Дома и усадьба представлялись ему прежде куда большими. А усыпанная ракушником маленькая полоска берега в расселине меж скал казалась длинным побережьем с пограничным знаком – большим синеватым камнем, на котором он любил лежать, кустами, где можно было прятаться. Теперь же увидел он, что эта узенькая полоска песка была не длиннее полуста шагов взрослого человека. Ложбинки на поле за домом, где он сиживал и грелся на солнце, он вовсе не нашел. Верно, то была лишь ямка на выгоне за сеновалом, что теперь сплошь порос ивняком да ольшаником. В расселине большого камня на туне нашел он однажды диковинное снежно-белое кольцо – видно, это был позвонок птицы или рыбы, решил он теперь. Однако в ту пору кольцо это показалось ему бесценным сокровищем, он бережно припрятал его, а после долго копался в камнях, чтобы найти побольше таких колец. Старые воспоминания минувших лет обрывками всплывали перед ним, а иной раз вспоминалось ему забытое чувство ужаса, какое охватывает человека после дурных снов, из которых ему помнится только одно – страх.
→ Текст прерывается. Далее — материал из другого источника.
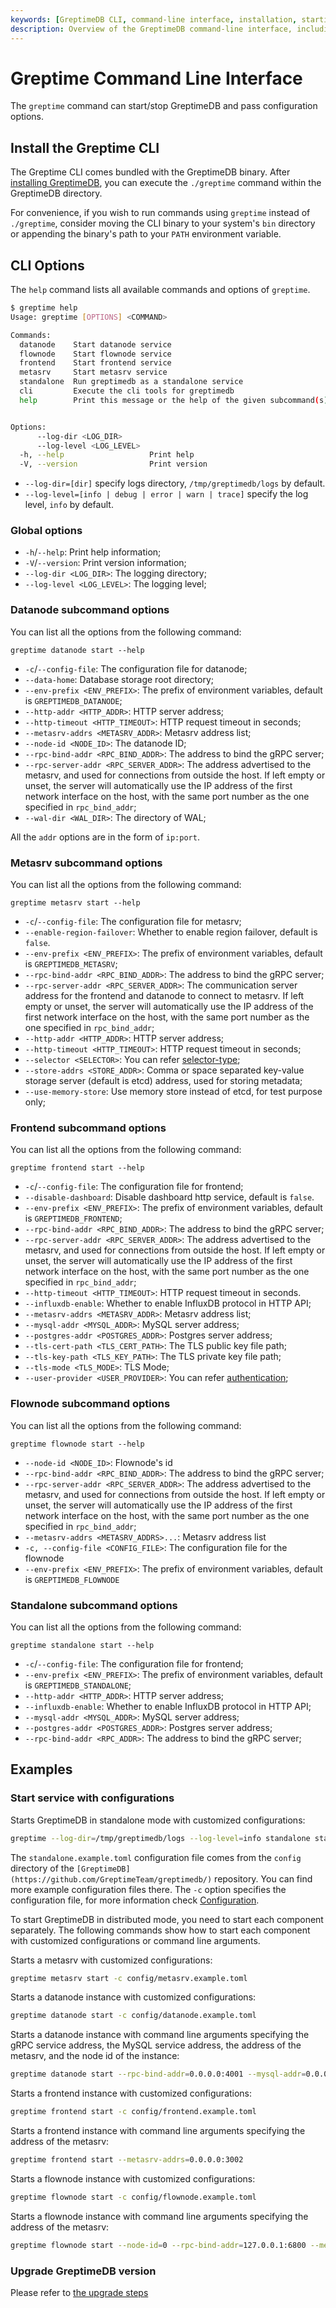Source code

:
 ```yaml
---
keywords: [GreptimeDB CLI, command-line interface, installation, starting services, upgrading versions]
description: Overview of the GreptimeDB command-line interface, including installation, available commands, options, and examples for starting services and upgrading versions.
---
```


# Greptime Command Line Interface

The `greptime` command can start/stop GreptimeDB and pass configuration options. 

## Install the Greptime CLI

The Greptime CLI comes bundled with the GreptimeDB binary.
After [installing GreptimeDB](/getting-started/installation/overview.md),
you can execute the `./greptime` command within the GreptimeDB directory.

For convenience, if you wish to run commands using `greptime` instead of `./greptime`,
consider moving the CLI binary to your system's `bin` directory or appending the binary's path to your `PATH` environment variable.

## CLI Options

The `help` command lists all available commands and options of `greptime`.

```sh
$ greptime help
Usage: greptime [OPTIONS] <COMMAND>

Commands:
  datanode    Start datanode service
  flownode    Start flownode service
  frontend    Start frontend service
  metasrv     Start metasrv service
  standalone  Run greptimedb as a standalone service
  cli         Execute the cli tools for greptimedb
  help        Print this message or the help of the given subcommand(s)


Options:
      --log-dir <LOG_DIR>
      --log-level <LOG_LEVEL>
  -h, --help                   Print help
  -V, --version                Print version
```

- `--log-dir=[dir]` specify logs directory, `/tmp/greptimedb/logs` by default.
- `--log-level=[info | debug | error | warn | trace]` specify the log level, `info` by default.

### Global options

- `-h`/`--help`: Print help information;
- `-V`/`--version`: Print version information;
- `--log-dir <LOG_DIR>`: The logging directory;
- `--log-level <LOG_LEVEL>`: The logging level;

### Datanode subcommand options

You can list all the options from the following command:

```
greptime datanode start --help
```

- `-c`/`--config-file`: The configuration file for datanode;
- `--data-home`: Database storage root directory;
- `--env-prefix <ENV_PREFIX>`: The prefix of environment variables, default is `GREPTIMEDB_DATANODE`;
- `--http-addr <HTTP_ADDR>`: HTTP server address;
- `--http-timeout <HTTP_TIMEOUT>`: HTTP request timeout in seconds;
- `--metasrv-addrs <METASRV_ADDR>`: Metasrv address list;
- `--node-id <NODE_ID>`: The datanode ID;
- `--rpc-bind-addr <RPC_BIND_ADDR>`: The address to bind the gRPC server;
- `--rpc-server-addr <RPC_SERVER_ADDR>`: The address advertised to the metasrv, and used for connections from outside the host. If left empty or unset, the server will automatically use the IP address of the first network interface on the host, with the same port number as the one specified in `rpc_bind_addr`;
- `--wal-dir <WAL_DIR>`: The directory of WAL;

All the `addr` options are in the form of `ip:port`.

### Metasrv subcommand options

You can list all the options from the following command:

```
greptime metasrv start --help
```

- `-c`/`--config-file`: The configuration file for metasrv;
- `--enable-region-failover`: Whether to enable region failover, default is `false`.
- `--env-prefix <ENV_PREFIX>`: The prefix of environment variables, default is `GREPTIMEDB_METASRV`;
- `--rpc-bind-addr <RPC_BIND_ADDR>`: The address to bind the gRPC server;
- `--rpc-server-addr <RPC_SERVER_ADDR>`: The communication server address for the frontend and datanode to connect to metasrv. If left empty or unset, the server will automatically use the IP address of the first network interface on the host, with the same port number as the one specified in `rpc_bind_addr`;
- `--http-addr <HTTP_ADDR>`: HTTP server address;
- `--http-timeout <HTTP_TIMEOUT>`: HTTP request timeout in seconds;
- `--selector <SELECTOR>`: You can refer [selector-type](/contributor-guide/metasrv/selector.md#selector-type);
- `--store-addrs <STORE_ADDR>`: Comma or space separated key-value storage server (default is etcd) address, used for storing metadata;
- `--use-memory-store`: Use memory store instead of etcd, for test purpose only;

### Frontend subcommand options

You can list all the options from the following command:

```
greptime frontend start --help
```

- `-c`/`--config-file`: The configuration file for frontend;
- `--disable-dashboard`: Disable dashboard http service, default is `false`.
- `--env-prefix <ENV_PREFIX>`: The prefix of environment variables, default is `GREPTIMEDB_FRONTEND`;
- `--rpc-bind-addr <RPC_BIND_ADDR>`: The address to bind the gRPC server;
- `--rpc-server-addr <RPC_SERVER_ADDR>`: The address advertised to the metasrv, and used for connections from outside the host. If left empty or unset, the server will automatically use the IP address of the first network interface on the host, with the same port number as the one specified in `rpc_bind_addr`;
- `--http-timeout <HTTP_TIMEOUT>`: HTTP request timeout in seconds.
- `--influxdb-enable`: Whether to enable InfluxDB protocol in HTTP API;
- `--metasrv-addrs <METASRV_ADDR>`: Metasrv address list;
- `--mysql-addr <MYSQL_ADDR>`: MySQL server address;
- `--postgres-addr <POSTGRES_ADDR>`: Postgres server address;
- `--tls-cert-path <TLS_CERT_PATH>`: The TLS public key file path;
- `--tls-key-path <TLS_KEY_PATH>`: The TLS private key file path;
- `--tls-mode <TLS_MODE>`: TLS Mode;
- `--user-provider <USER_PROVIDER>`: You can refer [authentication](/user-guide/deployments/authentication/overview.md);

### Flownode subcommand options

You can list all the options from the following command:

```
greptime flownode start --help
```

- `--node-id <NODE_ID>`: Flownode's id
- `--rpc-bind-addr <RPC_BIND_ADDR>`: The address to bind the gRPC server;
- `--rpc-server-addr <RPC_SERVER_ADDR>`: The address advertised to the metasrv, and used for connections from outside the host. If left empty or unset, the server will automatically use the IP address of the first network interface on the host, with the same port number as the one specified in `rpc_bind_addr`;
- `--metasrv-addrs <METASRV_ADDRS>...`: Metasrv address list
- `-c, --config-file <CONFIG_FILE>`: The configuration file for the flownode
- `--env-prefix <ENV_PREFIX>`: The prefix of environment variables, default is `GREPTIMEDB_FLOWNODE`

### Standalone subcommand options

You can list all the options from the following command:


```
greptime standalone start --help
```

- `-c`/`--config-file`: The configuration file for frontend;
- `--env-prefix <ENV_PREFIX>`: The prefix of environment variables, default is `GREPTIMEDB_STANDALONE`;
- `--http-addr <HTTP_ADDR>`: HTTP server address;
- `--influxdb-enable`: Whether to enable InfluxDB protocol in HTTP API;
- `--mysql-addr <MYSQL_ADDR>`: MySQL server address;
- `--postgres-addr <POSTGRES_ADDR>`: Postgres server address;
- `--rpc-bind-addr <RPC_ADDR>`: The address to bind the gRPC server;

## Examples

### Start service with configurations

Starts GreptimeDB in standalone mode with customized configurations:

```sh
greptime --log-dir=/tmp/greptimedb/logs --log-level=info standalone start -c config/standalone.example.toml
```

The `standalone.example.toml` configuration file comes from the `config` directory of the `[GreptimeDB](https://github.com/GreptimeTeam/greptimedb/)` repository. You can find more example configuration files there. The `-c` option specifies the configuration file, for more information check [Configuration](../user-guide/deployments/configuration.md).

To start GreptimeDB in distributed mode, you need to start each component separately. The following commands show how to start each component with customized configurations or command line arguments.

Starts a metasrv with customized configurations:

```sh
greptime metasrv start -c config/metasrv.example.toml
```

Starts a datanode instance with customized configurations:

```sh
greptime datanode start -c config/datanode.example.toml
```

Starts a datanode instance with command line arguments specifying the gRPC service address, the MySQL service address, the address of the metasrv, and the node id of the instance:

```sh
greptime datanode start --rpc-bind-addr=0.0.0.0:4001 --mysql-addr=0.0.0.0:4002 --metasrv-addrs=0.0.0.0:3002 --node-id=1
```

Starts a frontend instance with customized configurations:

```sh
greptime frontend start -c config/frontend.example.toml
```

Starts a frontend instance with command line arguments specifying the address of the metasrv:

```sh
greptime frontend start --metasrv-addrs=0.0.0.0:3002
```

Starts a flownode instance with customized configurations:

```sh
greptime flownode start -c config/flownode.example.toml
```

Starts a flownode instance with command line arguments specifying the address of the metasrv:

```sh
greptime flownode start --node-id=0 --rpc-bind-addr=127.0.0.1:6800 --metasrv-addrs=127.0.0.1:3002;
```

### Upgrade GreptimeDB version

Please refer to [the upgrade steps](/user-guide/administration/upgrade.md)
Но понемногу он преодолел чувство неуверенности, разорвал завесу снов и теней и ощутил наконец, что Хествикен был его домом. И, проходя по хествикенским угодьям, чувствовал, что это его земля под ногами. Бычья гора, лес по обе стороны гряды – все это была его земля. Радостно было ему думать, что он живет под одной крышей с сородичем, единокровным братом своего деда, который знал в роду всех людей мужского и женского полу, начиная с самого основателя их рода Улава Риббунга. Когда Улав по вечерам сидел и пил пиво со своим тезкой и старик рассказывал ему про их покойных родичей, он испытывал к нему такое родственное чувство, какого он не знавал в Дании у материнской родни.
И еще люб был ему Улав, сын священника, за то, что тот был набожен и учен. В те недели, когда он выжидал время, чтобы поехать на север и привезти Ингунн, ему казалось, что он держит ответ перед богом.
Он сам хорошо понимал, что, когда он приедет в Берг, чтобы помириться с Хафтуром и взять в жены одну из дочерей из рода Стейнфиннов, ему будет нелегко прикидываться спокойным и веселым, а заполучить ее он хотел пуще всего на свете, что бы там ни было, и потому придется набраться храбрости и делать вид, будто ничего не случилось.
Его неотвязно тревожили воспоминания детства – неколебимая вера в то, что они – одно целое и разлучить их ничто не сможет. Они и помыслить не могли о том, что меж ними может встать преграда, не размышляли они над тем и не радовались тому, для них это дело было ясное – дескать, все будет, как за них порешили. Так шло все своим чередом до того самого лета, когда они, прильнув друг к другу, вырвались из младенчества и невинности, перепуганные и ошалелые от нового счастья, которое они нашли друг в друге, и предались ему, не думая о том, худо это или нет. Даже когда он очнулся в страхе, то не утратил веры в то, что они будут вместе, какие бы козни им ни чинили. Воспоминания эти овладевали Улавом нежданно, невзначай, и тогда пронзало его болью, будто ударом ножа; теперь сбывалась его мечта, только не так, как он того желал. Он вспоминал себя самого, каким был в ту пору, и ему казалось, что то был не он, а кто-то другой, безмерно доверчивый, и он жалел этого другого, презирал и завидовал ему так, что сердце щемило. Был он в ту пору малым дитем, не знавшим обмана и измены, – сам обмануть не мог и не верил в то, что и его могли обмануть.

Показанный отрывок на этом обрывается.